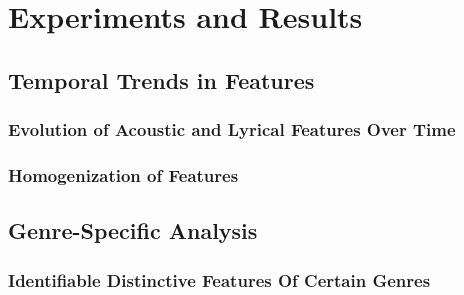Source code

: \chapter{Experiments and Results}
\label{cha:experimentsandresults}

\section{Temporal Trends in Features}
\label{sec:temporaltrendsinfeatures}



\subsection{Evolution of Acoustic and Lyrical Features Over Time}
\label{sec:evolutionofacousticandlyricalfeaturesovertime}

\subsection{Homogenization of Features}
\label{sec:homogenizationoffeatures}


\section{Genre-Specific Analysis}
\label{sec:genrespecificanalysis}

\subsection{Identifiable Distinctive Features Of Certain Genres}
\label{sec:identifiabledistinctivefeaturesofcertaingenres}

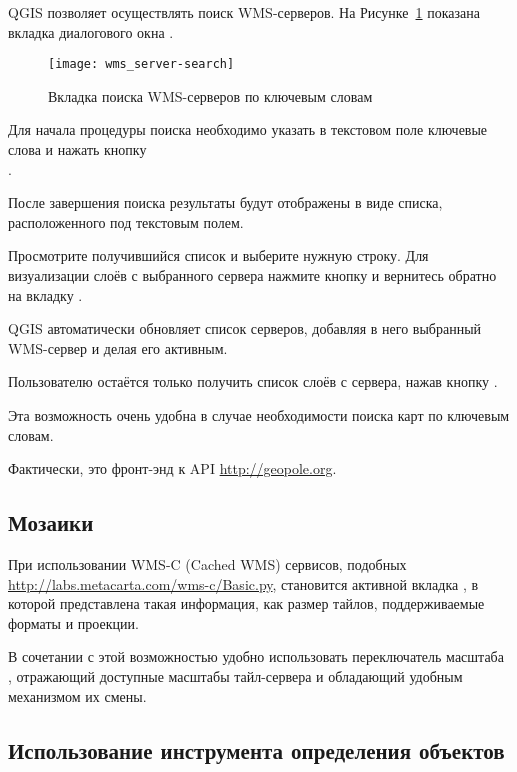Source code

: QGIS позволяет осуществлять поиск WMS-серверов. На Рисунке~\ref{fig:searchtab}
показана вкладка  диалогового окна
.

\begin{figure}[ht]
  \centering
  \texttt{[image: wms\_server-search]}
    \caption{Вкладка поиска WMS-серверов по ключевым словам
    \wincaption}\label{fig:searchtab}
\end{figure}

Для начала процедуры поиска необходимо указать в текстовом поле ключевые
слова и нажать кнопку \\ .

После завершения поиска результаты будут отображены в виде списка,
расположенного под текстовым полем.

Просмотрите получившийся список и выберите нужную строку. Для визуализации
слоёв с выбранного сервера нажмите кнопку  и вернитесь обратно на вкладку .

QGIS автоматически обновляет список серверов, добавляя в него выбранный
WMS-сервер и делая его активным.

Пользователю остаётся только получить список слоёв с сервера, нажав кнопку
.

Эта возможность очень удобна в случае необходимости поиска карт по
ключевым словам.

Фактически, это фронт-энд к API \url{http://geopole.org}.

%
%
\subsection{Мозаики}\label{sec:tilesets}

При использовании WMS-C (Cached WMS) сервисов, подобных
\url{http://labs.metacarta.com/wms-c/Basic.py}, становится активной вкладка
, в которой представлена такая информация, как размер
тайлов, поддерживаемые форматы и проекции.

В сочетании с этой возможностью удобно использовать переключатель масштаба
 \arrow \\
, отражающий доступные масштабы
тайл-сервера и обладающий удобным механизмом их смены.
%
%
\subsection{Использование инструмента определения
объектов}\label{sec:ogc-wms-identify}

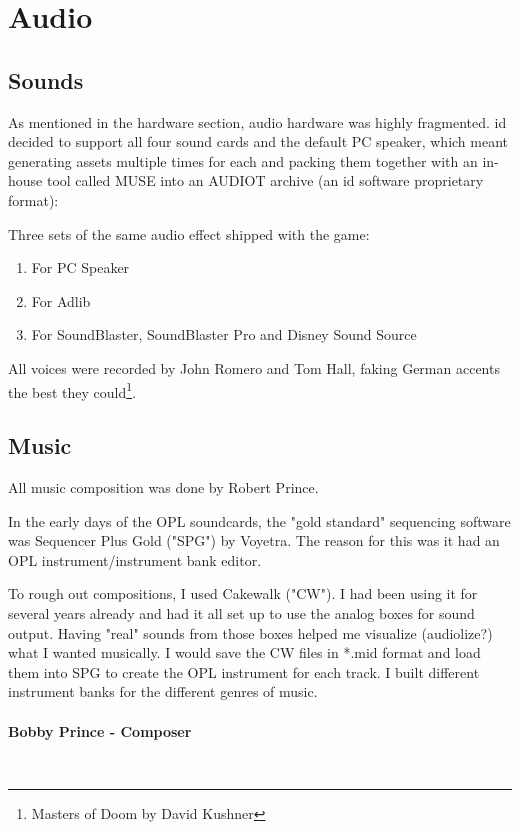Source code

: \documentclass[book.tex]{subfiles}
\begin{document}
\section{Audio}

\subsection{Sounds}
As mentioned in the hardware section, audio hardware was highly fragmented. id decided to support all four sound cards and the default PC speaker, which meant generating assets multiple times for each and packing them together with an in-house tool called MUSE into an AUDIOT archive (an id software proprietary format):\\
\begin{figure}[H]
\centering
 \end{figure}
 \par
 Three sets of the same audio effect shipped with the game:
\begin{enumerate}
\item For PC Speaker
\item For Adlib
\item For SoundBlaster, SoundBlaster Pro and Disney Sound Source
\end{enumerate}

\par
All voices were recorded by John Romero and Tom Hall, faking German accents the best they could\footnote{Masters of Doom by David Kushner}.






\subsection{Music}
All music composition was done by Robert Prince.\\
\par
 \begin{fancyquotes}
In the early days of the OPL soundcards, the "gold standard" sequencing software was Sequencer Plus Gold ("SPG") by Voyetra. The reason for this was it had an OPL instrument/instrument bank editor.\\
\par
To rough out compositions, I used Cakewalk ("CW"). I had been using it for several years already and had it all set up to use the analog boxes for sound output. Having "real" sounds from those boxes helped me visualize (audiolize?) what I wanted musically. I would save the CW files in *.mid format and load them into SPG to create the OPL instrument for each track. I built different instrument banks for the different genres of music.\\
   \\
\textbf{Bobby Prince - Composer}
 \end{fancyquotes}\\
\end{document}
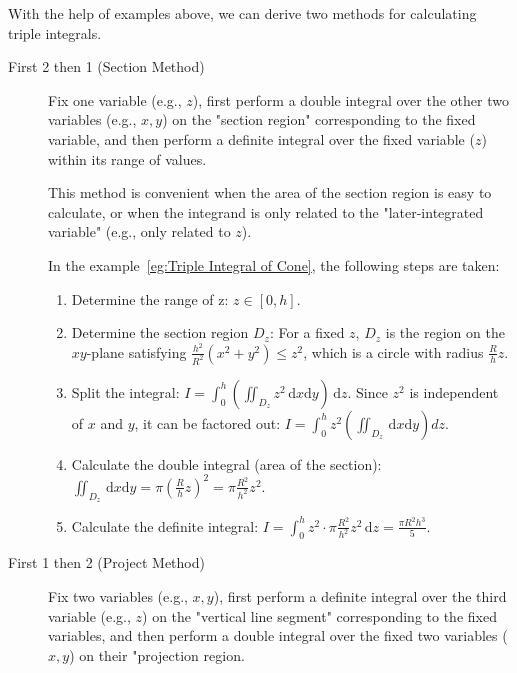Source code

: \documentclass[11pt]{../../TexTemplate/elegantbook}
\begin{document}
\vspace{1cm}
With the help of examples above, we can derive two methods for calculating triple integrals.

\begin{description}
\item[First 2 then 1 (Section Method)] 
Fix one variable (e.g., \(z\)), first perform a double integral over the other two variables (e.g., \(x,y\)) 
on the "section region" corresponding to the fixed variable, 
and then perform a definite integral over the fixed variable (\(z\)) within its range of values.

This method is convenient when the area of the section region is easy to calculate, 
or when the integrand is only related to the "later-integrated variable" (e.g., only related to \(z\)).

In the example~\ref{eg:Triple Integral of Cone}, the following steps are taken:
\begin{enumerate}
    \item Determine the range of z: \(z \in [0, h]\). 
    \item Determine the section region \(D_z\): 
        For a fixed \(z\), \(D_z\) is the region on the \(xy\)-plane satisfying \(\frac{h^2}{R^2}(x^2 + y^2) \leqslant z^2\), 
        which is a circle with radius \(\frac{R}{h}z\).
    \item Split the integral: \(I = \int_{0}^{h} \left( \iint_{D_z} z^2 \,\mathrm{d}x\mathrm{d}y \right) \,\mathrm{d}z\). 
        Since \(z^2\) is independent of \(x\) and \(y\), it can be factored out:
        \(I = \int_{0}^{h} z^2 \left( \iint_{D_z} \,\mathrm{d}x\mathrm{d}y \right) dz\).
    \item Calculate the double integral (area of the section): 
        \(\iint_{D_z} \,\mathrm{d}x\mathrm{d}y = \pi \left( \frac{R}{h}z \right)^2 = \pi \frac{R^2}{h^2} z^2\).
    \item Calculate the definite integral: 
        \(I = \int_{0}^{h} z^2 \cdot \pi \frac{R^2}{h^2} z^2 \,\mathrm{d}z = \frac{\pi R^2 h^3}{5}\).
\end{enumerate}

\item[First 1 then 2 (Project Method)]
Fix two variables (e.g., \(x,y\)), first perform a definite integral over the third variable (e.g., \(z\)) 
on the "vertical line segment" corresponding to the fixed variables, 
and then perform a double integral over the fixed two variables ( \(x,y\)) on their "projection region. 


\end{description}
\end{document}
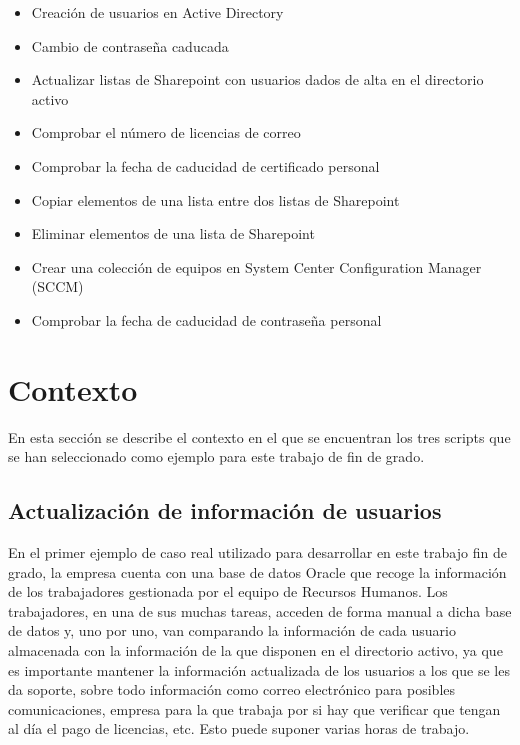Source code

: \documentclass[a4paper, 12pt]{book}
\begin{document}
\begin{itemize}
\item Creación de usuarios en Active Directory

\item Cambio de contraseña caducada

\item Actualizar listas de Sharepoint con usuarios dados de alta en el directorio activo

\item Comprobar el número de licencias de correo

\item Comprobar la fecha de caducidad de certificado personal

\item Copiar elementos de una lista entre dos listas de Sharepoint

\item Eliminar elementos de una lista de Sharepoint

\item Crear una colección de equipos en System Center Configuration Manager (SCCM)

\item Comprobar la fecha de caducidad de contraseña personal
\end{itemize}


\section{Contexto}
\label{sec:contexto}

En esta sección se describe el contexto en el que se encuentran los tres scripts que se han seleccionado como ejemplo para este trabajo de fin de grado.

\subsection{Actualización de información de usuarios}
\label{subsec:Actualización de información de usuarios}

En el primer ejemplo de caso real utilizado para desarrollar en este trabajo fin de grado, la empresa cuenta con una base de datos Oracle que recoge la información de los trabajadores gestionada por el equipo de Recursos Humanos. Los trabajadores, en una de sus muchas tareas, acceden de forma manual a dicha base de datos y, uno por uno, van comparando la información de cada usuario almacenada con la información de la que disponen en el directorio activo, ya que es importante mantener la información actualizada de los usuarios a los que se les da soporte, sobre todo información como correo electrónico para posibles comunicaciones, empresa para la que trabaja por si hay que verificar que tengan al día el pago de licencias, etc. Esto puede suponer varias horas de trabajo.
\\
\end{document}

• Work request: Across the whole listing, reproduce each line verbatim and exclude every picture.

• Response to the task:
Source code

: \chapter{Experiments and Results}
\label{cha:experimentsandresults}

\section{Temporal Trends in Features}
\label{sec:temporaltrendsinfeatures}



\subsection{Evolution of Acoustic and Lyrical Features Over Time}
\label{sec:evolutionofacousticandlyricalfeaturesovertime}

\subsection{Homogenization of Features}
\label{sec:homogenizationoffeatures}


\section{Genre-Specific Analysis}
\label{sec:genrespecificanalysis}

\subsection{Identifiable Distinctive Features Of Certain Genres}
\label{sec:identifiabledistinctivefeaturesofcertaingenres}

Source code

: QGIS позволяет осуществлять поиск WMS-серверов. На Рисунке~\ref{fig:searchtab}
показана вкладка  диалогового окна
.

\begin{figure}[ht]
  \centering
  \texttt{[image: wms\_server-search]}
    \caption{Вкладка поиска WMS-серверов по ключевым словам
    \wincaption}\label{fig:searchtab}
\end{figure}

Для начала процедуры поиска необходимо указать в текстовом поле ключевые
слова и нажать кнопку \\ .

После завершения поиска результаты будут отображены в виде списка,
расположенного под текстовым полем.

Просмотрите получившийся список и выберите нужную строку. Для визуализации
слоёв с выбранного сервера нажмите кнопку  и вернитесь обратно на вкладку .

QGIS автоматически обновляет список серверов, добавляя в него выбранный
WMS-сервер и делая его активным.

Пользователю остаётся только получить список слоёв с сервера, нажав кнопку
.

Эта возможность очень удобна в случае необходимости поиска карт по
ключевым словам.

Фактически, это фронт-энд к API \url{http://geopole.org}.

%
%
\subsection{Мозаики}\label{sec:tilesets}

При использовании WMS-C (Cached WMS) сервисов, подобных
\url{http://labs.metacarta.com/wms-c/Basic.py}, становится активной вкладка
, в которой представлена такая информация, как размер
тайлов, поддерживаемые форматы и проекции.

В сочетании с этой возможностью удобно использовать переключатель масштаба
 \arrow \\
, отражающий доступные масштабы
тайл-сервера и обладающий удобным механизмом их смены.
%
%
\subsection{Использование инструмента определения
объектов}\label{sec:ogc-wms-identify}

Source code

: \documentclass[book.tex]{subfiles}
\begin{document}
\section{Audio}

\subsection{Sounds}
As mentioned in the hardware section, audio hardware was highly fragmented. id decided to support all four sound cards and the default PC speaker, which meant generating assets multiple times for each and packing them together with an in-house tool called MUSE into an AUDIOT archive (an id software proprietary format):\\
\begin{figure}[H]
\centering
 \end{figure}
 \par
 Three sets of the same audio effect shipped with the game:
\begin{enumerate}
\item For PC Speaker
\item For Adlib
\item For SoundBlaster, SoundBlaster Pro and Disney Sound Source
\end{enumerate}

\par
All voices were recorded by John Romero and Tom Hall, faking German accents the best they could\footnote{Masters of Doom by David Kushner}.






\subsection{Music}
All music composition was done by Robert Prince.\\
\par
 \begin{fancyquotes}
In the early days of the OPL soundcards, the "gold standard" sequencing software was Sequencer Plus Gold ("SPG") by Voyetra. The reason for this was it had an OPL instrument/instrument bank editor.\\
\par
To rough out compositions, I used Cakewalk ("CW"). I had been using it for several years already and had it all set up to use the analog boxes for sound output. Having "real" sounds from those boxes helped me visualize (audiolize?) what I wanted musically. I would save the CW files in *.mid format and load them into SPG to create the OPL instrument for each track. I built different instrument banks for the different genres of music.\\
   \\
\textbf{Bobby Prince - Composer}
 \end{fancyquotes}\\
\end{document}
Source code

: \documentclass[11pt]{../../TexTemplate/elegantbook}
\begin{document}
\vspace{1cm}
With the help of examples above, we can derive two methods for calculating triple integrals.

\begin{description}
\item[First 2 then 1 (Section Method)] 
Fix one variable (e.g., \(z\)), first perform a double integral over the other two variables (e.g., \(x,y\)) 
on the "section region" corresponding to the fixed variable, 
and then perform a definite integral over the fixed variable (\(z\)) within its range of values.

This method is convenient when the area of the section region is easy to calculate, 
or when the integrand is only related to the "later-integrated variable" (e.g., only related to \(z\)).

In the example~\ref{eg:Triple Integral of Cone}, the following steps are taken:
\begin{enumerate}
    \item Determine the range of z: \(z \in [0, h]\). 
    \item Determine the section region \(D_z\): 
        For a fixed \(z\), \(D_z\) is the region on the \(xy\)-plane satisfying \(\frac{h^2}{R^2}(x^2 + y^2) \leqslant z^2\), 
        which is a circle with radius \(\frac{R}{h}z\).
    \item Split the integral: \(I = \int_{0}^{h} \left( \iint_{D_z} z^2 \,\mathrm{d}x\mathrm{d}y \right) \,\mathrm{d}z\). 
        Since \(z^2\) is independent of \(x\) and \(y\), it can be factored out:
        \(I = \int_{0}^{h} z^2 \left( \iint_{D_z} \,\mathrm{d}x\mathrm{d}y \right) dz\).
    \item Calculate the double integral (area of the section): 
        \(\iint_{D_z} \,\mathrm{d}x\mathrm{d}y = \pi \left( \frac{R}{h}z \right)^2 = \pi \frac{R^2}{h^2} z^2\).
    \item Calculate the definite integral: 
        \(I = \int_{0}^{h} z^2 \cdot \pi \frac{R^2}{h^2} z^2 \,\mathrm{d}z = \frac{\pi R^2 h^3}{5}\).
\end{enumerate}

\item[First 1 then 2 (Project Method)]
Fix two variables (e.g., \(x,y\)), first perform a definite integral over the third variable (e.g., \(z\)) 
on the "vertical line segment" corresponding to the fixed variables, 
and then perform a double integral over the fixed two variables ( \(x,y\)) on their "projection region. 


\end{description}
\end{document}
Source code

: \documentclass[a4paper, 12pt]{book}
\begin{document}
\begin{itemize}
\item Creación de usuarios en Active Directory

\item Cambio de contraseña caducada

\item Actualizar listas de Sharepoint con usuarios dados de alta en el directorio activo

\item Comprobar el número de licencias de correo

\item Comprobar la fecha de caducidad de certificado personal

\item Copiar elementos de una lista entre dos listas de Sharepoint

\item Eliminar elementos de una lista de Sharepoint

\item Crear una colección de equipos en System Center Configuration Manager (SCCM)

\item Comprobar la fecha de caducidad de contraseña personal
\end{itemize}


\section{Contexto}
\label{sec:contexto}

En esta sección se describe el contexto en el que se encuentran los tres scripts que se han seleccionado como ejemplo para este trabajo de fin de grado.

\subsection{Actualización de información de usuarios}
\label{subsec:Actualización de información de usuarios}

En el primer ejemplo de caso real utilizado para desarrollar en este trabajo fin de grado, la empresa cuenta con una base de datos Oracle que recoge la información de los trabajadores gestionada por el equipo de Recursos Humanos. Los trabajadores, en una de sus muchas tareas, acceden de forma manual a dicha base de datos y, uno por uno, van comparando la información de cada usuario almacenada con la información de la que disponen en el directorio activo, ya que es importante mantener la información actualizada de los usuarios a los que se les da soporte, sobre todo información como correo electrónico para posibles comunicaciones, empresa para la que trabaja por si hay que verificar que tengan al día el pago de licencias, etc. Esto puede suponer varias horas de trabajo.
\\
\end{document}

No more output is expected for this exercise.